A suspected drink driver caught in Leicester in possession of cannabis has been handed an uplifted sentence for homophobic behaviour while in police custody.

Ngqabutho Ntungakwa (28) from Leicester was arrested after being seen carrying out an unsafe manoeuvre in his car in the centre of Leicester. On his arrest a quantity of cannabis and cash were found in his possession. He failed to give full readings at the scene so was taken to the nearest police station to provide a sample. During the test, he failed to engage with the process, making homophobic comments about the procedure and claiming he would not co-operate because he was ‘anti-LGBTQ’. When challenged he repeated the remark.

He was charged with failing to provide a specimen for analysis and possession of class B controlled substances and given a 12-month community order including unpaid work. At a hearing at Leicester Magistrates Court, the CPS prosecutor relayed his homophobic comments to the court because it showed he had committed the offence of failing to provide a specimen at least in part due to hostility towards the LGBTQi community and the offence was therefore a hate crime. The court agreed and Ntungakwa was given an additional 30 hours of unpaid work on his sentence.

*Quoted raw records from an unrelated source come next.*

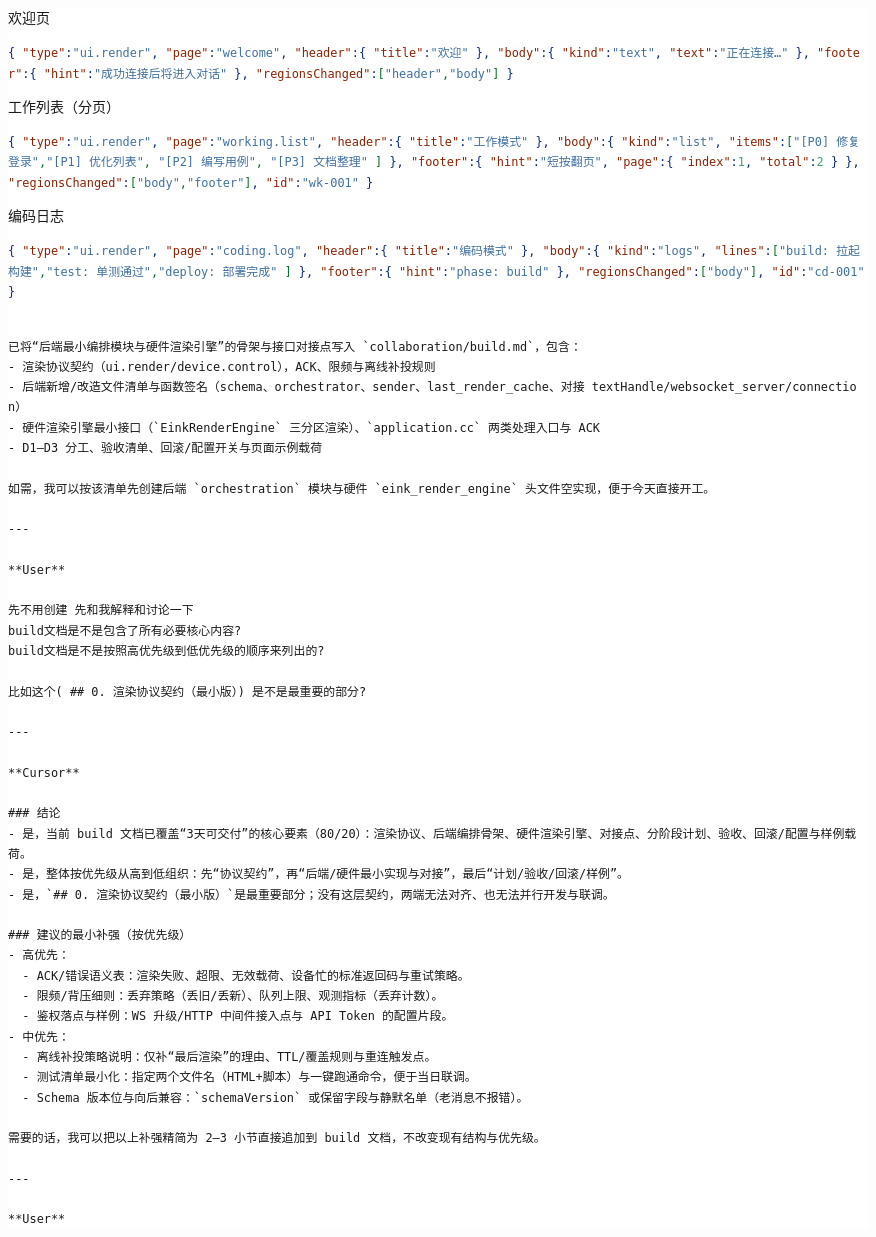 欢迎页
```json
{ "type":"ui.render", "page":"welcome", "header":{ "title":"欢迎" }, "body":{ "kind":"text", "text":"正在连接…" }, "footer":{ "hint":"成功连接后将进入对话" }, "regionsChanged":["header","body"] }
```

工作列表（分页）
```json
{ "type":"ui.render", "page":"working.list", "header":{ "title":"工作模式" }, "body":{ "kind":"list", "items":["[P0] 修复登录","[P1] 优化列表", "[P2] 编写用例", "[P3] 文档整理" ] }, "footer":{ "hint":"短按翻页", "page":{ "index":1, "total":2 } }, "regionsChanged":["body","footer"], "id":"wk-001" }
```

编码日志
```json
{ "type":"ui.render", "page":"coding.log", "header":{ "title":"编码模式" }, "body":{ "kind":"logs", "lines":["build: 拉起构建","test: 单测通过","deploy: 部署完成" ] }, "footer":{ "hint":"phase: build" }, "regionsChanged":["body"], "id":"cd-001" }
```


```

已将“后端最小编排模块与硬件渲染引擎”的骨架与接口对接点写入 `collaboration/build.md`，包含：
- 渲染协议契约（ui.render/device.control），ACK、限频与离线补投规则
- 后端新增/改造文件清单与函数签名（schema、orchestrator、sender、last_render_cache、对接 textHandle/websocket_server/connection）
- 硬件渲染引擎最小接口（`EinkRenderEngine` 三分区渲染）、`application.cc` 两类处理入口与 ACK
- D1–D3 分工、验收清单、回滚/配置开关与页面示例载荷

如需，我可以按该清单先创建后端 `orchestration` 模块与硬件 `eink_render_engine` 头文件空实现，便于今天直接开工。

---

**User**

先不用创建 先和我解释和讨论一下 
build文档是不是包含了所有必要核心内容?
build文档是不是按照高优先级到低优先级的顺序来列出的?

比如这个( ## 0. 渲染协议契约（最小版）) 是不是最重要的部分?

---

**Cursor**

### 结论
- 是，当前 build 文档已覆盖“3天可交付”的核心要素（80/20）：渲染协议、后端编排骨架、硬件渲染引擎、对接点、分阶段计划、验收、回滚/配置与样例载荷。
- 是，整体按优先级从高到低组织：先“协议契约”，再“后端/硬件最小实现与对接”，最后“计划/验收/回滚/样例”。
- 是，`## 0. 渲染协议契约（最小版）`是最重要部分；没有这层契约，两端无法对齐、也无法并行开发与联调。

### 建议的最小补强（按优先级）
- 高优先：
  - ACK/错误语义表：渲染失败、超限、无效载荷、设备忙的标准返回码与重试策略。
  - 限频/背压细则：丢弃策略（丢旧/丢新）、队列上限、观测指标（丢弃计数）。
  - 鉴权落点与样例：WS 升级/HTTP 中间件接入点与 API Token 的配置片段。
- 中优先：
  - 离线补投策略说明：仅补“最后渲染”的理由、TTL/覆盖规则与重连触发点。
  - 测试清单最小化：指定两个文件名（HTML+脚本）与一键跑通命令，便于当日联调。
  - Schema 版本位与向后兼容：`schemaVersion` 或保留字段与静默名单（老消息不报错）。

需要的话，我可以把以上补强精简为 2–3 小节直接追加到 build 文档，不改变现有结构与优先级。

---

**User**

```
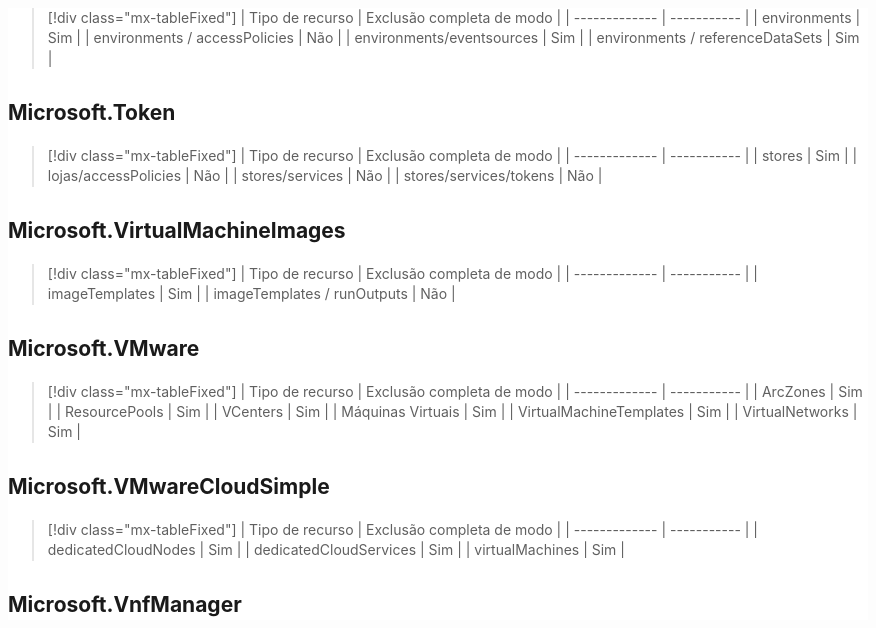 > [!div class="mx-tableFixed"]
> | Tipo de recurso | Exclusão completa de modo |
> | ------------- | ----------- |
> | environments | Sim |
> | environments / accessPolicies | Não |
> | environments/eventsources | Sim |
> | environments / referenceDataSets | Sim |

## <a name="microsofttoken"></a>Microsoft.Token

> [!div class="mx-tableFixed"]
> | Tipo de recurso | Exclusão completa de modo |
> | ------------- | ----------- |
> | stores | Sim |
> | lojas/accessPolicies | Não |
> | stores/services | Não |
> | stores/services/tokens | Não |

## <a name="microsoftvirtualmachineimages"></a>Microsoft.VirtualMachineImages

> [!div class="mx-tableFixed"]
> | Tipo de recurso | Exclusão completa de modo |
> | ------------- | ----------- |
> | imageTemplates | Sim |
> | imageTemplates / runOutputs | Não |

## <a name="microsoftvmware"></a>Microsoft.VMware

> [!div class="mx-tableFixed"]
> | Tipo de recurso | Exclusão completa de modo |
> | ------------- | ----------- |
> | ArcZones | Sim |
> | ResourcePools | Sim |
> | VCenters | Sim |
> | Máquinas Virtuais | Sim |
> | VirtualMachineTemplates | Sim |
> | VirtualNetworks | Sim |

## <a name="microsoftvmwarecloudsimple"></a>Microsoft.VMwareCloudSimple

> [!div class="mx-tableFixed"]
> | Tipo de recurso | Exclusão completa de modo |
> | ------------- | ----------- |
> | dedicatedCloudNodes | Sim |
> | dedicatedCloudServices | Sim |
> | virtualMachines | Sim |

## <a name="microsoftvnfmanager"></a>Microsoft.VnfManager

Tom Oates from the CPS said: “Hate crimes are some of the most corrosive offences we see. When hostility to people’s characteristics influences criminal behaviour, we will not hesitate to prosecute offences as hate crimes. This is a highly unusual set of circumstances for an offence to be committed due to such hostility, but the behaviour was demonstrated in the evidence before the court and this defendant’s hostility has been called out and dealt with and a suitable uplift applied to his sentence.”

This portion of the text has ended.